Brand Strategy


A sound strategy entails what is not to be done as much as what is to be done. It is about answering to your needs and not just your wants. These do's and don'ts not only spearhead your business strategy. It takes ahead your brand name too. A name or a logo has to be taken much ahead of itself. The best way to do so is to build a strong brand identity that envelops a strong brand essence and purpose, positioning the brand right and making a brand experience that is meaningful and memorable. The strongest foundation of building a brand finds resonance in a robust brand strategy.

The Challenges to a Powerful Brand Strategy

The key to building a powerful brand is to build a strategy that resonates with the minds of your customers. It is important to understand who you are talking to and develop a consistent tone of communication to take your business further. A business in its conception does not always know where it is headed in term of its communication strategy because it is trying to understand its own self. More than decoding briefs at times it is also about creating one, by asking the right questions.

Brand Expert Speaks

Allen Adamson, chairman of the North America region of brand consulting and design firm Landor Associates says, "Every brand makes a promise. But in a marketplace in which consumer confidence is low and budgetary vigilance is high, it’s not just making a promise that separates one brand from another, but having a defining purpose."

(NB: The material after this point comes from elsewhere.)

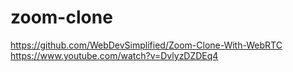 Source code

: # zoom-clone
https://github.com/WebDevSimplified/Zoom-Clone-With-WebRTC
https://www.youtube.com/watch?v=DvlyzDZDEq4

Brand Strategy Creation – Navigating you through the strategy map


Our brand strategy map traverses the following terrain:

Data Gathering and Analysis

We undergo in-depth consumer behaviour research and market competition analysis to understand where your business and brand stand. Gathering as much data as we can in our first interactive exchange, slowly and surely, we proceed to create the brand identity.

Brand Positioning

The main challenge for brand strategists is to find a window in the mind of the consumer or the business where your brand fits in. Our strategic in-house proprietary methods help us position the brand in the market.

Brand Naming & Verbal Identity

What you are named, you have to stay on with for a long time. It is the first introductory touch point between the brand and the world. We have branding experts working on different combinations of words, creating a new identity for your brand.

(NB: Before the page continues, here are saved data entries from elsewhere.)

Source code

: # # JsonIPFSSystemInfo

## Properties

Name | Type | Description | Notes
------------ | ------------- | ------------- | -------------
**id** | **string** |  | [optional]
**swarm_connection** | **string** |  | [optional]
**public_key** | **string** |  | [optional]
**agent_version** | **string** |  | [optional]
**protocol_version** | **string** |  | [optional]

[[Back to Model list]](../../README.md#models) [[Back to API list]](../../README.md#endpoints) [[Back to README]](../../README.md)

Visual Identity & Language

The visual identity of a brand is not just the logo or the mark, it is the story weaved into it. We aim to maintain clarity and consistency in the visual identity and language.

Why is ABND the best brand strategy agency for you?

Our in-house proprietary methods help us establish a unique brand strategy for your business, developing brand solutions that define the business and make it stand out from the crowd. Each method covers a particular aspect of branding, be it naming or customer identification. For instance, the Kapferer’s brand prism is a model which aids us in developing the brand identity. Key elements of a brand like a physique, image, culture, relationship and personality are mapped. Kapferer says, “Strong brands are capable of weaving all aspects [of the prism] into an effective whole in order to create a concise, clear and appealing brand identity.” Another strategic method of using the 12 brand archetypes in decoding the brand personality, help in bringing a brand to life by deciding whether it is ‘The Hero’, ‘The Outlaw,’ ‘The Explorer’ and many more.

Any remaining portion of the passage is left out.